January 23, 2005
Woman suing for abuse comes face to face with accused priest
THE REV. JAMES POOLE: After she filed against him, two others followed her lead.
January 23, 2005 [Anchorage Daily News] By Nicole Tsong
When the woman known as Jane Doe 1 entered the room for the deposition of the Rev. James Poole, the Jesuit priest she has accused of molesting her as a child in Nome, she hadn't seen him in more than a decade.
He looked smaller than she remembered. He spoke almost like a little kid about their interaction. But his scent, the intimate smell of someone that rekindles memories, hadn't changed.
"It was the same smell," she recalled in a recent interview, before taking a break to compose herself.
Jane Doe sued Poole, the Diocese of Fairbanks, the Society of Jesus, Oregon Province and Alaska Jesuits in March last year, accusing the priest who founded Catholic radio station KNOM of molesting her as a child. Two other women subsequently filed similar molestation claims against the priest, who is 81 and lives in a Jesuit home in Spokane, Wash.
Poole has called some of the allegations against him "highly inflammatory and highly exaggerated" and has denied others.
Jane Doe, 37 and originally from the Bethel area, has accused Poole of molesting her more than 100 times, starting in 1978 in Nome during summer visits when she was 10 and lasting until she was 16. The abuse included kissing, heavy petting and having her lie on top of him, the suit says. She said he had her sit on his lap and they kissed for hours.

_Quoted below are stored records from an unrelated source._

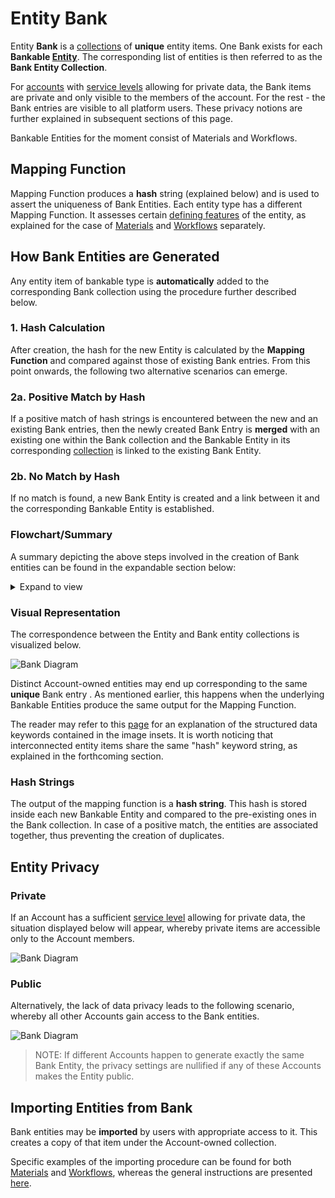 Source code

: # Entity Bank

Entity **Bank** is a [collections](../accounts/collections.md) of **unique** entity items. One Bank exists for each **Bankable [Entity](overview.md)**. The corresponding list of entities is then referred to as the **Bank Entity Collection**. 

For [accounts](../accounts/overview.md) with [service levels](../pricing/service-levels.md) allowing for private data, the Bank items are private and only visible to the members of the account. For the rest - the Bank entries are visible to all platform users. These privacy notions are further explained in subsequent sections of this page. 
  
 Bankable Entities for the moment consist of Materials and Workflows.

## Mapping Function

Mapping Function produces a **hash** string (explained below) and is used to assert the uniqueness of Bank Entities. Each entity type has a different Mapping Function. It assesses certain [defining features](../data-structured/overview.md#by-relation-to-uniqueness) of the entity, as explained for the case of [Materials](../materials/bank.md) and [Workflows](../workflows/bank.md) separately.


## How Bank Entities are Generated

Any entity item of bankable type is **automatically** added to the corresponding Bank collection using the procedure further described below.

### 1. Hash Calculation

After creation, the hash for the new Entity is calculated by the **Mapping Function** and compared against those of existing Bank entries. From this point onwards, the following two alternative scenarios can emerge.

### 2a. Positive Match by Hash

If a positive match of hash strings is encountered between the new and an existing Bank entries, then the newly created Bank Entry is **merged** with an existing one within the Bank collection and the Bankable Entity in its corresponding [collection](../accounts/collections.md) is linked to the existing Bank Entity.

### 2b. No Match by Hash

If no match is found, a new Bank Entity is created and a link between it and the corresponding Bankable Entity is established.

### Flowchart/Summary

A summary depicting the above steps involved in the creation of Bank entities can be found in the expandable section below: 

<details markdown="1">
  <summary>
     Expand to view
  </summary> 
    
  ![Bank Diagram](/images/Bank-Flowchart.png "Bank Diagram")
  
  </details>

### Visual Representation

The correspondence between the Entity and Bank entity collections is visualized below.

![Bank Diagram](/images/Bank-diagram-Mapping.png "Bank Diagram")

Distinct Account-owned entities <i class="zmdi zmdi-close-circle-o"></i> may end up corresponding to the same **unique** Bank entry <i class="zmdi zmdi-plus-circle-o"></i>. As mentioned earlier, this happens when the underlying Bankable Entities produce the same output for the Mapping Function.

The reader may refer to this [page](data.md) for an explanation of the structured data keywords contained in the image insets. It is worth noticing that interconnected entity items share the same "hash" keyword string, as explained in the forthcoming section.

### Hash Strings

The output of the mapping function is a **hash string**. This hash is stored inside each new Bankable Entity and compared to the pre-existing ones in the Bank collection. In case of a positive match, the entities are associated together, thus preventing the creation of duplicates.


## Entity Privacy

### Private 

If an Account has a sufficient [service level](../pricing/service-levels.md) allowing for private data, the situation displayed below will appear, whereby private items are accessible only to the Account members.

![Bank Diagram](/images/Bank-diagram-Private.png "Bank Diagram")

### Public 

Alternatively, the lack of data privacy leads to the following scenario, whereby all other Accounts gain access to the Bank entities.

![Bank Diagram](/images/Bank-diagram-Public.png "Bank Diagram")

> NOTE: If different Accounts happen to generate exactly the same Bank Entity, the privacy settings are nullified if any of these Accounts makes the Entity public.
  

## Importing Entities from Bank

Bank entities may be **imported** by users with appropriate access to it. This creates a copy of that item under the Account-owned collection.

Specific examples of the importing procedure can be found for both [Materials](../materials/bank.md) and [Workflows](../workflows/bank.md), whereas the general instructions are presented [here](actions/copy-bank.md).
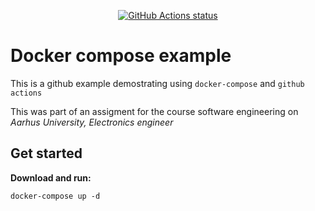 <p align="center">
  <a href="https://github.com/actions/toolkit"><img alt="GitHub Actions status" src="https://github.com/actions/toolkit/workflows/dockerimage/badge.svg"></a>
</p>

# Docker compose example 

This is a github example demostrating using `docker-compose` and  `github actions` 

This was part of an assigment for the course software engineering on *Aarhus University, Electronics engineer*  

## Get started 

**Download and run:** 

`docker-compose up -d`




 




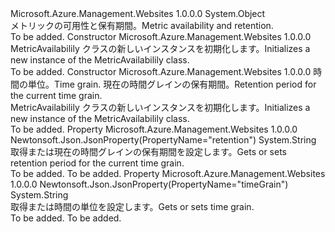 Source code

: <Type Name="MetricAvailabilily" FullName="Microsoft.Azure.Management.WebSites.Models.MetricAvailabilily">
  <TypeSignature Language="C#" Value="public class MetricAvailabilily" />
  <TypeSignature Language="ILAsm" Value=".class public auto ansi beforefieldinit MetricAvailabilily extends System.Object" />
  <TypeSignature Language="DocId" Value="T:Microsoft.Azure.Management.WebSites.Models.MetricAvailabilily" />
  <TypeSignature Language="VB.NET" Value="Public Class MetricAvailabilily" />
  <TypeSignature Language="F#" Value="type MetricAvailabilily = class" />
  <AssemblyInfo>
    <AssemblyName>Microsoft.Azure.Management.Websites</AssemblyName>
    <AssemblyVersion>1.0.0.0</AssemblyVersion>
  </AssemblyInfo>
  <Base>
    <BaseTypeName>System.Object</BaseTypeName>
  </Base>
  <Interfaces />
  <Docs>
    <summary>
            <span data-ttu-id="4e20d-101">メトリックの可用性と保有期間。</span><span class="sxs-lookup"><span data-stu-id="4e20d-101">Metric availability and retention.</span></span>
            </summary>
    <remarks>To be added.</remarks>
  </Docs>
  <Members>
    <Member MemberName=".ctor">
      <MemberSignature Language="C#" Value="public MetricAvailabilily ();" />
      <MemberSignature Language="ILAsm" Value=".method public hidebysig specialname rtspecialname instance void .ctor() cil managed" />
      <MemberSignature Language="DocId" Value="M:Microsoft.Azure.Management.WebSites.Models.MetricAvailabilily.#ctor" />
      <MemberSignature Language="VB.NET" Value="Public Sub New ()" />
      <MemberType>Constructor</MemberType>
      <AssemblyInfo>
        <AssemblyName>Microsoft.Azure.Management.Websites</AssemblyName>
        <AssemblyVersion>1.0.0.0</AssemblyVersion>
      </AssemblyInfo>
      <Parameters />
      <Docs>
        <summary>
            <span data-ttu-id="4e20d-102">MetricAvailabilily クラスの新しいインスタンスを初期化します。</span><span class="sxs-lookup"><span data-stu-id="4e20d-102">Initializes a new instance of the MetricAvailabilily class.</span></span>
            </summary>
        <remarks>To be added.</remarks>
      </Docs>
    </Member>
    <Member MemberName=".ctor">
      <MemberSignature Language="C#" Value="public MetricAvailabilily (string timeGrain = null, string retention = null);" />
      <MemberSignature Language="ILAsm" Value=".method public hidebysig specialname rtspecialname instance void .ctor(string timeGrain, string retention) cil managed" />
      <MemberSignature Language="DocId" Value="M:Microsoft.Azure.Management.WebSites.Models.MetricAvailabilily.#ctor(System.String,System.String)" />
      <MemberSignature Language="VB.NET" Value="Public Sub New (Optional timeGrain As String = null, Optional retention As String = null)" />
      <MemberSignature Language="F#" Value="new Microsoft.Azure.Management.WebSites.Models.MetricAvailabilily : string * string -&gt; Microsoft.Azure.Management.WebSites.Models.MetricAvailabilily" Usage="new Microsoft.Azure.Management.WebSites.Models.MetricAvailabilily (timeGrain, retention)" />
      <MemberType>Constructor</MemberType>
      <AssemblyInfo>
        <AssemblyName>Microsoft.Azure.Management.Websites</AssemblyName>
        <AssemblyVersion>1.0.0.0</AssemblyVersion>
      </AssemblyInfo>
      <Parameters>
        <Parameter Name="timeGrain" Type="System.String" />
        <Parameter Name="retention" Type="System.String" />
      </Parameters>
      <Docs>
        <param name="timeGrain"><span data-ttu-id="4e20d-103">時間の単位。</span><span class="sxs-lookup"><span data-stu-id="4e20d-103">Time grain.</span></span></param>
        <param name="retention"><span data-ttu-id="4e20d-104">現在の時間グレインの保有期間。</span><span class="sxs-lookup"><span data-stu-id="4e20d-104">Retention period for the current time grain.</span></span></param>
        <summary>
            <span data-ttu-id="4e20d-105">MetricAvailabilily クラスの新しいインスタンスを初期化します。</span><span class="sxs-lookup"><span data-stu-id="4e20d-105">Initializes a new instance of the MetricAvailabilily class.</span></span>
            </summary>
        <remarks>To be added.</remarks>
      </Docs>
    </Member>
    <Member MemberName="Retention">
      <MemberSignature Language="C#" Value="public string Retention { get; set; }" />
      <MemberSignature Language="ILAsm" Value=".property instance string Retention" />
      <MemberSignature Language="DocId" Value="P:Microsoft.Azure.Management.WebSites.Models.MetricAvailabilily.Retention" />
      <MemberSignature Language="VB.NET" Value="Public Property Retention As String" />
      <MemberSignature Language="F#" Value="member this.Retention : string with get, set" Usage="Microsoft.Azure.Management.WebSites.Models.MetricAvailabilily.Retention" />
      <MemberType>Property</MemberType>
      <AssemblyInfo>
        <AssemblyName>Microsoft.Azure.Management.Websites</AssemblyName>
        <AssemblyVersion>1.0.0.0</AssemblyVersion>
      </AssemblyInfo>
      <Attributes>
        <Attribute>
          <AttributeName>Newtonsoft.Json.JsonProperty(PropertyName="retention")</AttributeName>
        </Attribute>
      </Attributes>
      <ReturnValue>
        <ReturnType>System.String</ReturnType>
      </ReturnValue>
      <Docs>
        <summary>
            <span data-ttu-id="4e20d-106">取得または現在の時間グレインの保有期間を設定します。</span><span class="sxs-lookup"><span data-stu-id="4e20d-106">Gets or sets retention period for the current time grain.</span></span>
            </summary>
        <value>To be added.</value>
        <remarks>To be added.</remarks>
      </Docs>
    </Member>
    <Member MemberName="TimeGrain">
      <MemberSignature Language="C#" Value="public string TimeGrain { get; set; }" />
      <MemberSignature Language="ILAsm" Value=".property instance string TimeGrain" />
      <MemberSignature Language="DocId" Value="P:Microsoft.Azure.Management.WebSites.Models.MetricAvailabilily.TimeGrain" />
      <MemberSignature Language="VB.NET" Value="Public Property TimeGrain As String" />
      <MemberSignature Language="F#" Value="member this.TimeGrain : string with get, set" Usage="Microsoft.Azure.Management.WebSites.Models.MetricAvailabilily.TimeGrain" />
      <MemberType>Property</MemberType>
      <AssemblyInfo>
        <AssemblyName>Microsoft.Azure.Management.Websites</AssemblyName>
        <AssemblyVersion>1.0.0.0</AssemblyVersion>
      </AssemblyInfo>
      <Attributes>
        <Attribute>
          <AttributeName>Newtonsoft.Json.JsonProperty(PropertyName="timeGrain")</AttributeName>
        </Attribute>
      </Attributes>
      <ReturnValue>
        <ReturnType>System.String</ReturnType>
      </ReturnValue>
      <Docs>
        <summary>
            <span data-ttu-id="4e20d-107">取得または時間の単位を設定します。</span><span class="sxs-lookup"><span data-stu-id="4e20d-107">Gets or sets time grain.</span></span>
            </summary>
        <value>To be added.</value>
        <remarks>To be added.</remarks>
      </Docs>
    </Member>
  </Members>
</Type>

Jane Doe, who has remained anonymous since she filed the lawsuit, said she didn't intend to sue the church when she first reported Poole to church officials.
She initially approached the church after she heard about another lawsuit filed by men claiming sexual abuse by the Rev. Jules Convert. Still a practicing Catholic, she wanted to see how the church would respond. After she had trouble contacting Fairbanks' then-chancellor, the Rev. Richard Case, over the phone and grew increasingly anxious and emotional, she wrote Fairbanks Bishop Donald Kettler a letter dated Sept. 20 outlining her complaints.
An interview in person with the bishop in September didn't help, she said. She said he continually referred to the legal issues involved, when she wanted him to be compassionate, listen to her and tell her it was OK to feel the way she did.
Kettler said recently that he went into that interview without much information about Jane Doe or Poole.
"My intention was not to somehow frustrate her, but my intention was to offer counseling," he said. "I don't think I had any preconceived intentions. I just wanted to work with her the best I could."
But she was troubled by subsequent discussions about counseling, she said. She felt the bishop made it difficult by putting parameters on paying for a counselor. She decided then to discuss suing with attorney Ken Roosa.
"I've never had a client less eager to see me," Roosa said. But "she wanted to be treated in a pastoral fashion, to be treated as a human being and a Catholic."
The Jesuits now pay for her counseling, she said.
Jane Doe said she always knew the relationship with Poole was wrong and told friends about it in the past. But only recently, with the help of a counselor, did she realize it was sexual abuse, she said.
Poole was a close family friend, and she has come to regard the relationship as incestuous, Jane Doe said. He took advantage of her vulnerability, she said, telling her he loved her and that she was special.
"I can see now it was a sick relationship," she said. "How could I kiss a priest? It just seems so absurd."
Jane Doe said she also feels that the church does not want to take responsibility for what happened. Most recently, attorneys for Poole and the diocese have asked the judge to dismiss the case based on the statute of limitations, arguing the claims were too old to consider under the law. The Alaska Supreme Court already is considering that argument in the Convert case, which has plaintiffs with claims reaching as far back as the 1950s.
Jane Doe still carries the letter she wrote Kettler in her purse, its edges now worn. She said she hopes to settle the case but is ready to go to trial if she has to.
"It's just appalling to me," she said. "They know the truth."